In this work, we explore the use of ring-opening metathesis polymerization (ROMP) facilitated by a second-generation Grubbs catalyst (G2) for the development of advanced polymer membranes aimed at CO₂ separation. By employing a novel copolymer blend incorporating 4,4′-oxidianiline (ODA), 1,6-hexanediamine (HDA), 1-adamantylamine (AA), and 3,6,9-trioxaundecylamine (TA), along with a CO₂-selective poly(ethylene glycol)/poly(propylene glycol) copolymer (Jeffamine2003) and polydimethylsiloxane (PDMS) units, we have synthesized membranes under ambient conditions with exceptional CO₂ separation capabilities. The strategic inclusion of PDMS, up to a 20% composition within the PEG/PPG matrix, has resulted in copolymer membranes that not only surpass the 2008 upper limit for CO₂/N₂ separation but also meet the commercial targets for CO₂/H₂ separation.
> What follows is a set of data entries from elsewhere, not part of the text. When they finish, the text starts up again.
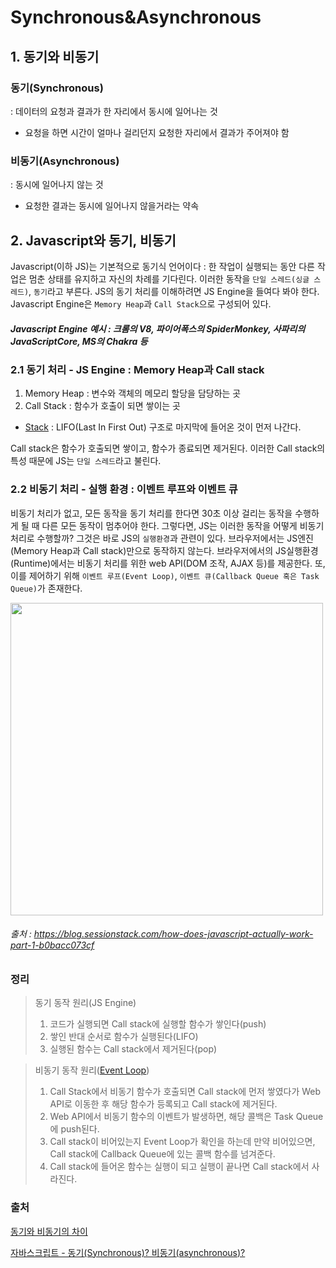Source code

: # Synchronous&Asynchronous

## 1. 동기와 비동기

### 동기(Synchronous)

: 데이터의 요청과 결과가 한 자리에서 동시에 일어나는 것

- 요청을 하면 시간이 얼마나 걸리던지 요청한 자리에서 결과가 주어져야 함

### 비동기(Asynchronous)

: 동시에 일어나지 않는 것

- 요청한 결과는 동시에 일어나지 않을거라는 약속

## 2. Javascript와 동기, 비동기

Javascript(이하 JS)는 기본적으로 동기식 언어이다 : 한 작업이 실행되는 동안 다른 작업은 멈춘 상태를 유지하고 자신의 차례를 기다린다. 이러한 동작을 `단일 스레드(싱글 스레드)`, `동기`라고 부른다. JS의 동기 처리를 이해하려면 JS Engine을 들여다 봐야 한다. Javascript Engine은 `Memory Heap`과 `Call Stack`으로 구성되어 있다.

##### Javascript Engine 예시 : 크롬의 V8, 파이어폭스의 SpiderMonkey, 사파리의 JavaScriptCore, MS의 Chakra 등

### 2.1 동기 처리 - JS Engine : Memory Heap과 Call stack

1. Memory Heap : 변수와 객체의 메모리 할당을 담당하는 곳
2. Call Stack : 함수가 호출이 되면 쌓이는 곳

- [Stack](https://ko.wikipedia.org/wiki/%EC%8A%A4%ED%83%9D) : LIFO(Last In First Out) 구조로 마지막에 들어온 것이 먼저 나간다.

Call stack은 함수가 호출되면 쌓이고, 함수가 종료되면 제거된다. 이러한 Call stack의 특성 때문에 JS는 `단일 스레드`라고 불린다.

### 2.2 비동기 처리 - 실행 환경 : 이벤트 루프와 이벤트 큐

비동기 처리가 없고, 모든 동작을 동기 처리를 한다면 30초 이상 걸리는 동작을 수행하게 될 때 다른 모든 동작이 멈추어야 한다. 그렇다면, JS는 이러한 동작을 어떻게 비동기 처리로 수행할까? 그것은 바로 JS의 `실행환경`과 관련이 있다.
브라우저에서는 JS엔진(Memory Heap과 Call stack)만으로 동작하지 않는다. 브라우저에서의 JS실행환경(Runtime)에서는 비동기 처리를 위한 web API(DOM 조작, AJAX 등)를 제공한다. 또, 이를 제어하기 위해 `이벤트 루프(Event Loop)`, `이벤트 큐(Callback Queue 혹은 Task Queue)`가 존재한다.

<img src='https://img1.daumcdn.net/thumb/R1280x0/?scode=mtistory2&fname=https%3A%2F%2Fblog.kakaocdn.net%2Fdn%2FbMlLfs%2FbtqFQ9i1iD3%2FZQE2tqi7lx7LUhTwK1tDtK%2Fimg.png' width='500'/>

###### 출처 : https://blog.sessionstack.com/how-does-javascript-actually-work-part-1-b0bacc073cf

### 정리

> 동기 동작 원리(JS Engine)
>
> 1. 코드가 실행되면 Call stack에 실행할 함수가 쌓인다(push)
> 2. 쌓인 반대 순서로 함수가 실행된다(LIFO)
> 3. 실행된 함수는 Call stack에서 제거된다(pop)

> 비동기 동작 원리([Event Loop](https://baeharam.netlify.app/posts/javascript/event-loop))
>
> 1. Call Stack에서 비동기 함수가 호출되면 Call stack에 먼저 쌓였다가 Web API로 이동한 후 해당 함수가 등록되고 Call stack에 제거된다.
> 2. Web API에서 비동기 함수의 이벤트가 발생하면, 해당 콜백은 Task Queue에 push된다.
> 3. Call stack이 비어있는지 Event Loop가 확인을 하는데 만약 비어있으면, Call stack에 Callback Queue에 있는 콜백 함수를 넘겨준다.
> 4. Call stack에 들어온 함수는 실행이 되고 실행이 끝나면 Call stack에서 사라진다.

### 출처

[동기와 비동기의 차이
](https://velog.io/@slobber/%EB%8F%99%EA%B8%B0%EC%99%80-%EB%B9%84%EB%8F%99%EA%B8%B0%EC%9D%98-%EC%B0%A8%EC%9D%B4)

[자바스크립트 - 동기(Synchronous)? 비동기(asynchronous)?](https://ljtaek2.tistory.com/142)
Comprehensive analysis reveals that these membranes adhere to the mixing rule and exhibit percolation behavior across the entire range of compositions (0–100%), maintaining robust antiplasticization performance even under pressures up to 20 atm. Our findings underscore the potential of ROMP in creating precisely engineered membranes for efficient CO₂ separation, paving the way for their application in large-scale environmental and industrial processes.